Problem description:
Which lines in the data contain the word "nucleon"? Please copy each of them.

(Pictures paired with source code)
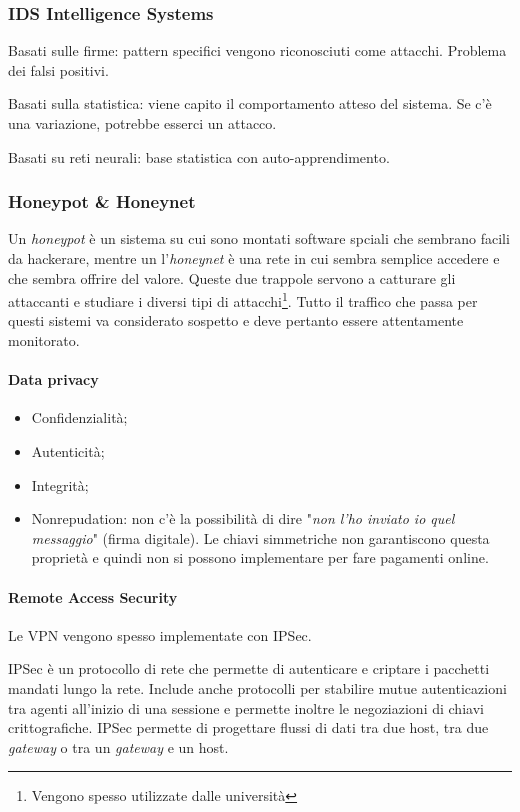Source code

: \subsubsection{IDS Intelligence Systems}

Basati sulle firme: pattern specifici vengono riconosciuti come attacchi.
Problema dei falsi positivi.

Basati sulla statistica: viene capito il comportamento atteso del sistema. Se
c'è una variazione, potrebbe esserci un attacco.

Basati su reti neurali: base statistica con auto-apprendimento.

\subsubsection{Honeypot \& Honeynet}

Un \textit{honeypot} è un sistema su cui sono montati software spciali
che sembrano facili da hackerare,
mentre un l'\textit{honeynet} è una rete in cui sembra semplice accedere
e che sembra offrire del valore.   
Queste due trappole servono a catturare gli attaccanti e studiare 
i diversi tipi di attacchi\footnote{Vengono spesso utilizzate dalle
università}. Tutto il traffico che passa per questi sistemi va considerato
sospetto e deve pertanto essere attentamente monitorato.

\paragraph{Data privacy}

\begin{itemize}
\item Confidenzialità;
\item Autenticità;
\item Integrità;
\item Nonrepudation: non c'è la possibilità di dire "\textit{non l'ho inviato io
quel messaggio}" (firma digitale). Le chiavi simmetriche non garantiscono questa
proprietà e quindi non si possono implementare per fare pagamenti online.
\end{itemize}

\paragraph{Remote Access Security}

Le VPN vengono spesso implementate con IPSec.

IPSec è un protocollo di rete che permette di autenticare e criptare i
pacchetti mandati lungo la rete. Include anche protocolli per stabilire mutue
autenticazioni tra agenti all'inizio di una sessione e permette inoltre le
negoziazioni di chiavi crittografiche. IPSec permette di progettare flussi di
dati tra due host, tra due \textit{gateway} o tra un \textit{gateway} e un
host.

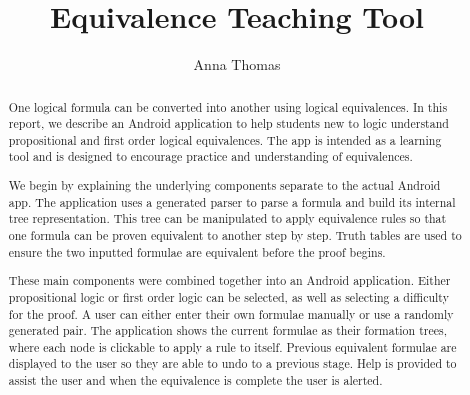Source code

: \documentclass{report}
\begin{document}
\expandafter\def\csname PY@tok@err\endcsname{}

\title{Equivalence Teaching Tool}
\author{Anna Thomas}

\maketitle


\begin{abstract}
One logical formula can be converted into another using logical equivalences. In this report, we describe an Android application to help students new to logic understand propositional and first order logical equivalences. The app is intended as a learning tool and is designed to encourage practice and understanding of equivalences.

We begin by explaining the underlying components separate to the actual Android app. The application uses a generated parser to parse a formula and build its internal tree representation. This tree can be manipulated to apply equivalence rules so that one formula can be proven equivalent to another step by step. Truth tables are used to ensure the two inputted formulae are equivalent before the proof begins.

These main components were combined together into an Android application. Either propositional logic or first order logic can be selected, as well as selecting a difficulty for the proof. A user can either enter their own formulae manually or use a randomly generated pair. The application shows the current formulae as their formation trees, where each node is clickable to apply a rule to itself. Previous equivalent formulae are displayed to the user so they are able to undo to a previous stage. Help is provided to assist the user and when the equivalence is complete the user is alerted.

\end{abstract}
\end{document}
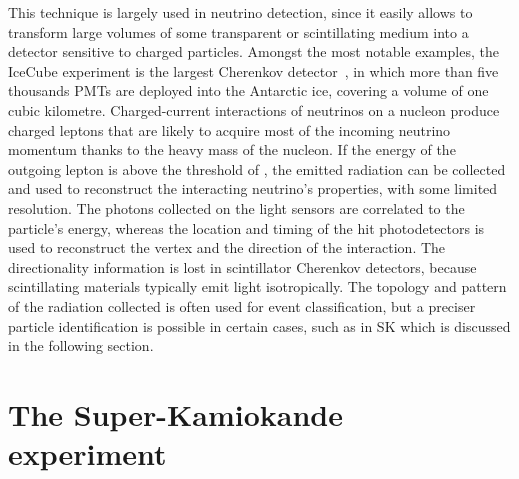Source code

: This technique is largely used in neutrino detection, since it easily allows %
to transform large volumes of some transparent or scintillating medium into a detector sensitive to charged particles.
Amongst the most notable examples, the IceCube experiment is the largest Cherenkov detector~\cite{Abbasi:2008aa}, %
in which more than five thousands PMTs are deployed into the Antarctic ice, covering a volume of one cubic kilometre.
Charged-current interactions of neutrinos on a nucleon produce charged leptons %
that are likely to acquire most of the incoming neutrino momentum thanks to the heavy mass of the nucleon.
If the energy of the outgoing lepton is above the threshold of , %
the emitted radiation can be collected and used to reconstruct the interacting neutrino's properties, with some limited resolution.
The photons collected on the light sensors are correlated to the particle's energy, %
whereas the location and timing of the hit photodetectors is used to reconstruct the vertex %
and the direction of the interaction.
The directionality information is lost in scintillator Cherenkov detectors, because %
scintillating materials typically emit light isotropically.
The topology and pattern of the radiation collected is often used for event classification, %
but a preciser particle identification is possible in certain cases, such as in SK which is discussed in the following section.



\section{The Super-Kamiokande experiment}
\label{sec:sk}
* * *
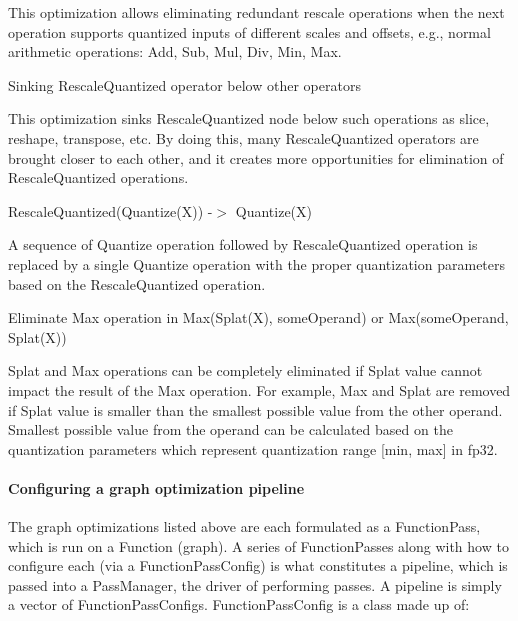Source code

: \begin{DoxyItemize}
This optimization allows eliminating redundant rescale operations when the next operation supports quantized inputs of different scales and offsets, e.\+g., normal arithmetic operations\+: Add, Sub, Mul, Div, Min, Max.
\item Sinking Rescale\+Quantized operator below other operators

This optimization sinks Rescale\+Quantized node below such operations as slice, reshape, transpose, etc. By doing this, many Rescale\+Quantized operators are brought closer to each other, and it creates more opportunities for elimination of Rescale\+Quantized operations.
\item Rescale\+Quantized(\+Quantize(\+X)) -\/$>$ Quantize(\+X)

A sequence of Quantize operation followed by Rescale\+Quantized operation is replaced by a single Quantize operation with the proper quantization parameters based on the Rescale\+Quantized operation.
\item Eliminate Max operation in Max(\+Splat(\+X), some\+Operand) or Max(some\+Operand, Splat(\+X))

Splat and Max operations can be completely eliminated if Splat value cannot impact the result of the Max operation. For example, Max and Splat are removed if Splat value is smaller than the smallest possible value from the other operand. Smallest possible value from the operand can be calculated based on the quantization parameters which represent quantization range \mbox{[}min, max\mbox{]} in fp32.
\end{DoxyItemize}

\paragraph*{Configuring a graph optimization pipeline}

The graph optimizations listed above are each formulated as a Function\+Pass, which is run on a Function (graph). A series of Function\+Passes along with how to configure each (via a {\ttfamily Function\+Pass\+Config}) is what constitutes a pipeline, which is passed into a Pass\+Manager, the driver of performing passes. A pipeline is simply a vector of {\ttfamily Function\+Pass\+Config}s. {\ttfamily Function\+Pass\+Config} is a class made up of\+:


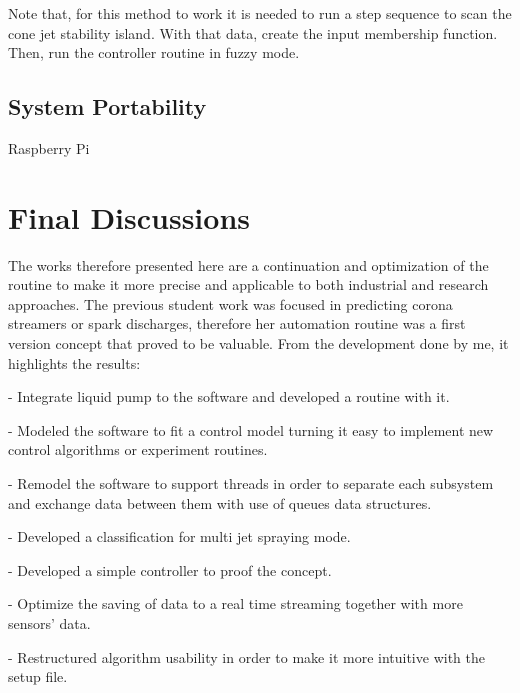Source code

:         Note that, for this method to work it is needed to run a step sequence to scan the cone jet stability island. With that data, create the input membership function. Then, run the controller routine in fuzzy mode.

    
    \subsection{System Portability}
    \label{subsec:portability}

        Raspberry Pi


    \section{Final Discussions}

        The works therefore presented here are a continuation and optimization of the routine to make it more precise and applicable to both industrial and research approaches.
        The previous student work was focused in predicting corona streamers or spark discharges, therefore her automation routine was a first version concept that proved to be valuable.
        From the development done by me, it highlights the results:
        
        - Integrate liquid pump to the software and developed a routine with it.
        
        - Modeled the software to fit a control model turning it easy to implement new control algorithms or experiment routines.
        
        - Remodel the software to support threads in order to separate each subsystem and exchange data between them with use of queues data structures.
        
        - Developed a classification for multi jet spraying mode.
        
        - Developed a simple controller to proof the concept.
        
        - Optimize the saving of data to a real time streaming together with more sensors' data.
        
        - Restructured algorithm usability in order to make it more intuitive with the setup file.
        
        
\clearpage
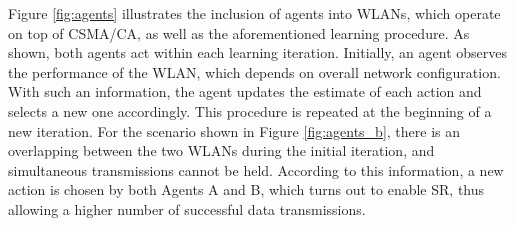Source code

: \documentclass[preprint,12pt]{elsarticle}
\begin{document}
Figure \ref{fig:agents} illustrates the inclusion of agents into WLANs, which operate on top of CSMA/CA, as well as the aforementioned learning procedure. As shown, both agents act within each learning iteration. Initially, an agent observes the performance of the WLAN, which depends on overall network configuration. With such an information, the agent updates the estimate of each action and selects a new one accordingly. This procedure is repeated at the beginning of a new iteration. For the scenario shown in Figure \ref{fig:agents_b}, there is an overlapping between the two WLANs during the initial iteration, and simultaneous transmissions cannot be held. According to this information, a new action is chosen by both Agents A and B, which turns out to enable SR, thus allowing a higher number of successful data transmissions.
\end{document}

Answer to this task:
Charged-current interactions of neutrinos on a nucleon produce charged leptons %
that are likely to acquire most of the incoming neutrino momentum thanks to the heavy mass of the nucleon.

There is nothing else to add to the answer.